By now hunger was setting in, and we set out to find our chosen restaurant. It being a Sunday, the search for open restaurants was quite frustrating and largely fruitless. Eventually we settled on an Italian restaurant near the station. Clearly others had had the same idea, and the outside seating was full. We had little choice but to eat inside, which proved to be a warm experience. The food was good, though, and we tucked into a bottle of Anjou wine.
It was another hot night, and the Stoker was feeling a little unwell when we awoke. This was a little worrying as we had a fairly long day in prospect, but she did feel well enough to cycle. We ate as much breakfast as we could (which wasn’t very much, though it was very good), before setting off in bright sunshine, just for a change!
We headed straight across the bridge to the other side of the Maine, and then set about following it to its confluence with the Loire, initially through green parkland right next to the river.
It proved to be a slow start, because of the variable quality of the track surfaces, but we were going well enough. We also became tangled up with a group of youthful mountain-bike riders, out for a guided ride with a couple of adults. We seemed to overtake each other intermittently for about the first ten kilometres. We weren’t doing wheelies, though.
Soon the wide Maine joined the even wider Loire at the appropriately named town of Bouchemaine.
We continued on tracks close to the riverside before climbing steeply into the town of Savennières, where we stopped to take on refreshments and allowed the mountain-bikers to pass us once again. Although the Stoker was still feeling below-par we seemed to be making steady progress.

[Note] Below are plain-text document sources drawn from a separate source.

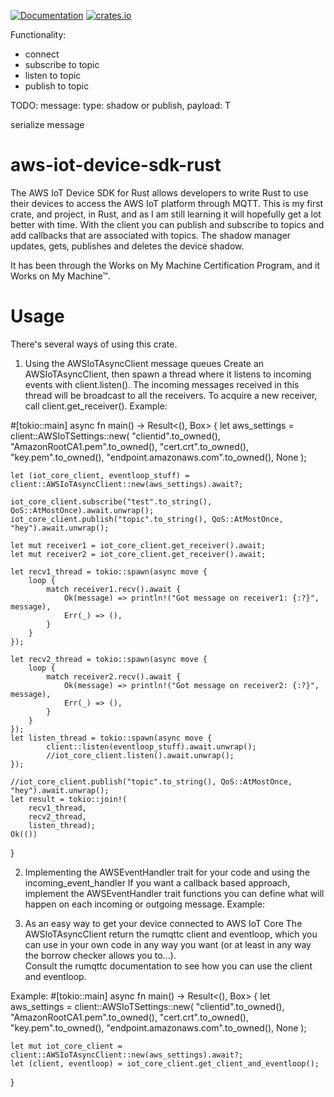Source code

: [![Documentation](https://docs.rs/aws-iot-device-sdk-rust/badge.svg)](https://docs.rs/aws-iot-device-sdk-rust/)
[![crates.io](https://img.shields.io/crates/v/aws-iot-device-sdk-rust)](https://crates.io/crates/aws-iot-device-sdk-rust)

Functionality: 
- connect
- subscribe to topic
- listen to topic
- publish to topic

TODO:
message: 
type: shadow or publish,
payload: T

serialize message


# aws-iot-device-sdk-rust

The AWS IoT Device SDK for Rust allows developers to write Rust to use their devices to access the AWS IoT platform through MQTT.
This is my first crate, and project, in Rust, and as I am still learning it will hopefully get a lot better with time.
With the client you can publish and subscribe to topics and add callbacks that are associated with topics.
The shadow manager updates, gets, publishes and deletes the device shadow.

It has been through the Works on My Machine Certification Program, and it Works on My Machine™.


# Usage

There's several ways of using this crate.

1. Using the AWSIoTAsyncClient message queues
Create an AWSIoTAsyncClient, then spawn a thread where it listens to incoming events with client.listen(). The incoming messages received in this thread will be broadcast to all the receivers. To acquire a new receiver, call client.get_receiver().
Example:

#[tokio::main]
async fn main() -> Result<(), Box<dyn Error>> {
    let aws_settings = client::AWSIoTSettings::new(
        "clientid".to_owned(),
        "AmazonRootCA1.pem".to_owned(),
        "cert.crt".to_owned(),
        "key.pem".to_owned(),
        "endpoint.amazonaws.com".to_owned(),
        None
        );


    let (iot_core_client, eventloop_stuff) = client::AWSIoTAsyncClient::new(aws_settings).await?;

    iot_core_client.subscribe("test".to_string(), QoS::AtMostOnce).await.unwrap();
    iot_core_client.publish("topic".to_string(), QoS::AtMostOnce, "hey").await.unwrap();

    let mut receiver1 = iot_core_client.get_receiver().await;
    let mut receiver2 = iot_core_client.get_receiver().await;

    let recv1_thread = tokio::spawn(async move {
        loop {
            match receiver1.recv().await {
                Ok(message) => println!("Got message on receiver1: {:?}", message),
                Err(_) => (),
            }
        }
    });

    let recv2_thread = tokio::spawn(async move {
        loop {
            match receiver2.recv().await {
                Ok(message) => println!("Got message on receiver2: {:?}", message),
                Err(_) => (),
            }
        }
    });
    let listen_thread = tokio::spawn(async move {
            client::listen(eventloop_stuff).await.unwrap();
            //iot_core_client.listen().await.unwrap();
    });

    //iot_core_client.publish("topic".to_string(), QoS::AtMostOnce, "hey").await.unwrap();
    let result = tokio::join!(
        recv1_thread,
        recv2_thread,
        listen_thread);
    Ok(())
}

2. Implementing the AWSEventHandler trait for your code and using the incoming_event_handler
If you want a callback based approach, implement the AWSEventHandler trait functions you can define what will happen on each incoming or outgoing message.
Example:

3. As an easy way to get your device connected to AWS IoT Core
The AWSIoTAsyncClient return the rumqttc client and eventloop, which you can use in your own code in any way you want (or at least in any way the borrow checker allows you to...).  
Consult the rumqttc documentation to see how you can use the client and eventloop.

Example:
#[tokio::main]
async fn main() -> Result<(), Box<dyn Error>> {
    let aws_settings = client::AWSIoTSettings::new(
        "clientid".to_owned(),
        "AmazonRootCA1.pem".to_owned(),
        "cert.crt".to_owned(),
        "key.pem".to_owned(),
        "endpoint.amazonaws.com".to_owned(),
        None
        );

    let mut iot_core_client = client::AWSIoTAsyncClient::new(aws_settings).await?;
    let (client, eventloop) = iot_core_client.get_client_and_eventloop();
}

Near Chalonnes-sur-Loire we crossed onto an island mid-stream, enjoying a quiet ride along small tracks until we crossed fully onto the southern bank near Montjean-sur-Loire. Not too far now to our planned lunch spot, but we had some cereal bars to make sure that we wouldn’t run out of fuel on the way. As it turned out it was one of the fastest sections of the day, spent mostly on well-surfaced roads alongside the river. This helped us to nudge our average up towards respectability. The steep climb into Saint-Florent-le-Vieil had the opposite effect, but we made it.
We lunched inside a busy restaurant in the town square. It wasn’t brilliant, but the Captain had faux-filet and salad, and the Stoker managed two boules of chocolate ice-cream. A nearby parapet proved to be an excellent viewpoint down towards the river, and after we’d spent some time admiring that we set off with about twenty-five kilometres remaining.
We stayed on the rive gauche for the first half of the journey, crossing at Ancenis to admire the château there, before a final ten kilometre section which brought us to Oudon.
Here we stocked up on provisions for the evening meal before re-crossing the river and beginning a long, steady climb into the town of Champtoceaux and finding our lodgings, passing the “Moulin Perdu”, the last watermill on the Loire en-route.
Tomorrow, we hope, the Stoker will be feeling much better and more able to enjoy a shorter day finishing in the town of Rouans.